Below are the records; give again exactly the line with "post_date: 2009-09-29 08:31:03", the line with "# Understanding SWCs", and each line that lies between them, and nothing besides.
[GIVEN RECORDS Boundary: Start]
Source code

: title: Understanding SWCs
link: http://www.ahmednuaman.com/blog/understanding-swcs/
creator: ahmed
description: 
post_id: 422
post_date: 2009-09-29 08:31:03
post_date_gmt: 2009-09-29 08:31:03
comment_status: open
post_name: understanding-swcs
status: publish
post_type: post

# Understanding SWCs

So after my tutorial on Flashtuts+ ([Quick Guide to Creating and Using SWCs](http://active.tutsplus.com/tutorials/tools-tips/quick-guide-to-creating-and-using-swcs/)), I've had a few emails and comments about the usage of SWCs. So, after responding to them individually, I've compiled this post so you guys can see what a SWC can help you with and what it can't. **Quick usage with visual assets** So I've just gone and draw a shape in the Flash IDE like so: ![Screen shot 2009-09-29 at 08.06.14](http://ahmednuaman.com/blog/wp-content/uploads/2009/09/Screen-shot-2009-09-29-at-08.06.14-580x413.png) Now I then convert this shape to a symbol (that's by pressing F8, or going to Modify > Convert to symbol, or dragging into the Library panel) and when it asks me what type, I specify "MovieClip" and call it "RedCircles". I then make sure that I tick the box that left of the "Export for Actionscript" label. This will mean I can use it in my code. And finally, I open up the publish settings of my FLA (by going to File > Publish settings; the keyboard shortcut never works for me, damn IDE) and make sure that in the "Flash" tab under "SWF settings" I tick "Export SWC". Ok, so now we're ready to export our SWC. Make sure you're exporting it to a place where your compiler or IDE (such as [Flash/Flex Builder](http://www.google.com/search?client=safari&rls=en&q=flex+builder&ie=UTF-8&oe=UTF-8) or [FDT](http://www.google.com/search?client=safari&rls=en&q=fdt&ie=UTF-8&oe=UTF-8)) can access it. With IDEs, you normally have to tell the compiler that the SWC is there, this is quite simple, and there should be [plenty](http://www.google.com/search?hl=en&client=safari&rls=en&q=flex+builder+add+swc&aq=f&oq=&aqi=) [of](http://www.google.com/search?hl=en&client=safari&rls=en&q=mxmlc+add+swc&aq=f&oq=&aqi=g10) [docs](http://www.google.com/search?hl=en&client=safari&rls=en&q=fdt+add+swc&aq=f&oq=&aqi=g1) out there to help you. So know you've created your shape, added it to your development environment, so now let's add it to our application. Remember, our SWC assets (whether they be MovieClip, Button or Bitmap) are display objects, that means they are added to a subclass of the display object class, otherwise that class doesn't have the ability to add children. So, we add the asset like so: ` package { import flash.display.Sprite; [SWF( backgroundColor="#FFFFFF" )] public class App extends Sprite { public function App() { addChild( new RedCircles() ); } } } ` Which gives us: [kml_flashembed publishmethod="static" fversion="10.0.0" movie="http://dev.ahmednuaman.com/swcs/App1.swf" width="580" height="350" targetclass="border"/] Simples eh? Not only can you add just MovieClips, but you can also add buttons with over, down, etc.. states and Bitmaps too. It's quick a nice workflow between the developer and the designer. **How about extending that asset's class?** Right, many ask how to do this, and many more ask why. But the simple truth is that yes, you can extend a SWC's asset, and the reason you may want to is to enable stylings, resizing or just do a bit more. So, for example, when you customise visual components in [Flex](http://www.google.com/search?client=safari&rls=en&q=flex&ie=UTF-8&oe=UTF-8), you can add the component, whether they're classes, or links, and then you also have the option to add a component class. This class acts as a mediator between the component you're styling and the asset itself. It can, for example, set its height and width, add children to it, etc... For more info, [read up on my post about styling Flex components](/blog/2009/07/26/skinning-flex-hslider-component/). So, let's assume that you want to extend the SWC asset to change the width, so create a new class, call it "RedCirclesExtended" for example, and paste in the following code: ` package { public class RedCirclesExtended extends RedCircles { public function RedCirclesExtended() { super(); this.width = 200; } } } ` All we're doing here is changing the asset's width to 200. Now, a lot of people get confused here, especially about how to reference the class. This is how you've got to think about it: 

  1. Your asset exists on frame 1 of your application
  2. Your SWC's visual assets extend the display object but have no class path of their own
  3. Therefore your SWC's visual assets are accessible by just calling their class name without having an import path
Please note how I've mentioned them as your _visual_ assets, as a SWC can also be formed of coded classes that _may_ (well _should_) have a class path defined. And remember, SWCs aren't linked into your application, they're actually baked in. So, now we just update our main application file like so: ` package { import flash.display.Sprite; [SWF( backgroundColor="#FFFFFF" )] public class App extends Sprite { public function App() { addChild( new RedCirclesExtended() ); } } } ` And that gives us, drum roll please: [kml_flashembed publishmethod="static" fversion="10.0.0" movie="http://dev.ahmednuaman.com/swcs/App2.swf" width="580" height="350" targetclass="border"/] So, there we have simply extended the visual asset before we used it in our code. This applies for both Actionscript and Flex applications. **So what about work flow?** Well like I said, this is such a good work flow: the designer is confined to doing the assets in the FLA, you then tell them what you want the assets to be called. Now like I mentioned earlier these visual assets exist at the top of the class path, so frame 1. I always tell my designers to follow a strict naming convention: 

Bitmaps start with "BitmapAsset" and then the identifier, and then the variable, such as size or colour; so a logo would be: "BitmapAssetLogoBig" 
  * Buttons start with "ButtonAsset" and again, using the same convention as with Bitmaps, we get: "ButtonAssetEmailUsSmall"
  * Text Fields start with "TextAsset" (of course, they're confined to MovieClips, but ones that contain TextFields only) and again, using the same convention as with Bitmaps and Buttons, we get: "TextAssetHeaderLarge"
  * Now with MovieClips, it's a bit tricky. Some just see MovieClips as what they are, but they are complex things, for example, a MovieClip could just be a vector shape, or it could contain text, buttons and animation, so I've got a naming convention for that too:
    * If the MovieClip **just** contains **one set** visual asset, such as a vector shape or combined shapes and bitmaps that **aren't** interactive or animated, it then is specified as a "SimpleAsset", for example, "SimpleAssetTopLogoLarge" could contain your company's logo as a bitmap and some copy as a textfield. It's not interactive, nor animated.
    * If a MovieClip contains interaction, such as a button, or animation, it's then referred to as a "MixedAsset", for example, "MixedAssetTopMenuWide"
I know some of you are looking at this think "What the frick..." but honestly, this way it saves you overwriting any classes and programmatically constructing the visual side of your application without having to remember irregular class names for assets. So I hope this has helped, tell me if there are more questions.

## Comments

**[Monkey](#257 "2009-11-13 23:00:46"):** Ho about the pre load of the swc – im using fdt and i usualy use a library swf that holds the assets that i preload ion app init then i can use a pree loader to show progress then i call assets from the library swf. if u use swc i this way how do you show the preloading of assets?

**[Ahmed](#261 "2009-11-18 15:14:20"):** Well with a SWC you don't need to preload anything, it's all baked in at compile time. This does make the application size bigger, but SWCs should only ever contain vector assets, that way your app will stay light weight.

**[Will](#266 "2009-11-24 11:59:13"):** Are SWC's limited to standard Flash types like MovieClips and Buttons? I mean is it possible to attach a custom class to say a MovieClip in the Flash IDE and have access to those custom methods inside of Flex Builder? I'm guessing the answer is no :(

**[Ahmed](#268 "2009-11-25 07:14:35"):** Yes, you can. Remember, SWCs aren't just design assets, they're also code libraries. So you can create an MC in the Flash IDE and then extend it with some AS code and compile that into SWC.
[GIVEN RECORDS Boundary: End]
● TASK ANSWER
post_date: 2009-09-29 08:31:03
post_date_gmt: 2009-09-29 08:31:03
comment_status: open
post_name: understanding-swcs
status: publish
post_type: post

# Understanding SWCs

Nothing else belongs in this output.